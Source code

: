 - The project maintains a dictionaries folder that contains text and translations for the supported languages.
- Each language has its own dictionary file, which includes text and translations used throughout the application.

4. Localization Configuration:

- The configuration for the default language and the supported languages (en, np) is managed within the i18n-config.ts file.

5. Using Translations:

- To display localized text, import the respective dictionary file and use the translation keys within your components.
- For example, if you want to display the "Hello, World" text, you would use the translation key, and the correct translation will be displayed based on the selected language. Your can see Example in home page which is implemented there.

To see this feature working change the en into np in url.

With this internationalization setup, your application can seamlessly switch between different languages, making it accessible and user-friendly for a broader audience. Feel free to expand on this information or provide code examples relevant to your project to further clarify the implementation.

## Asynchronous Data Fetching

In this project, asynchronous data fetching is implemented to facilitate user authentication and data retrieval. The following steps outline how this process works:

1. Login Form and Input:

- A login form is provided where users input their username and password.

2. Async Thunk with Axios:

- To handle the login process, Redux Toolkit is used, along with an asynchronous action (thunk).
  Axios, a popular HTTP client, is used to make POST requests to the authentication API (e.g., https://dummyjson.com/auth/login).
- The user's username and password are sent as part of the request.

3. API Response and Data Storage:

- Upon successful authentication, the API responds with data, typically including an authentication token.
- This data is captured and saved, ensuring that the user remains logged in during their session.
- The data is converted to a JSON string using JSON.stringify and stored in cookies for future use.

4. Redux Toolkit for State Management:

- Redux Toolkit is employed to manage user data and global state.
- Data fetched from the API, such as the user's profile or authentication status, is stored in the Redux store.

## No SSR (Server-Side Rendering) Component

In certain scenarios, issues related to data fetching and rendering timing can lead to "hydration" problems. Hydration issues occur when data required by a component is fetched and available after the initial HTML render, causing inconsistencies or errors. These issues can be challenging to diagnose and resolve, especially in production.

——

- [Task objective]
Everything from the line with "With this internationalization" through the line with "## No SSR (Server-Side Rendering) Component" should be written out exactly as it appears above, end lines included, and nothing outside that range.

- [Your solution]
With this internationalization setup, your application can seamlessly switch between different languages, making it accessible and user-friendly for a broader audience. Feel free to expand on this information or provide code examples relevant to your project to further clarify the implementation.

## Asynchronous Data Fetching

In this project, asynchronous data fetching is implemented to facilitate user authentication and data retrieval. The following steps outline how this process works:

1. Login Form and Input:

- A login form is provided where users input their username and password.

2. Async Thunk with Axios:

- To handle the login process, Redux Toolkit is used, along with an asynchronous action (thunk).
  Axios, a popular HTTP client, is used to make POST requests to the authentication API (e.g., https://dummyjson.com/auth/login).
- The user's username and password are sent as part of the request.

3. API Response and Data Storage:

- Upon successful authentication, the API responds with data, typically including an authentication token.
- This data is captured and saved, ensuring that the user remains logged in during their session.
- The data is converted to a JSON string using JSON.stringify and stored in cookies for future use.

4. Redux Toolkit for State Management:

- Redux Toolkit is employed to manage user data and global state.
- Data fetched from the API, such as the user's profile or authentication status, is stored in the Redux store.

## No SSR (Server-Side Rendering) Component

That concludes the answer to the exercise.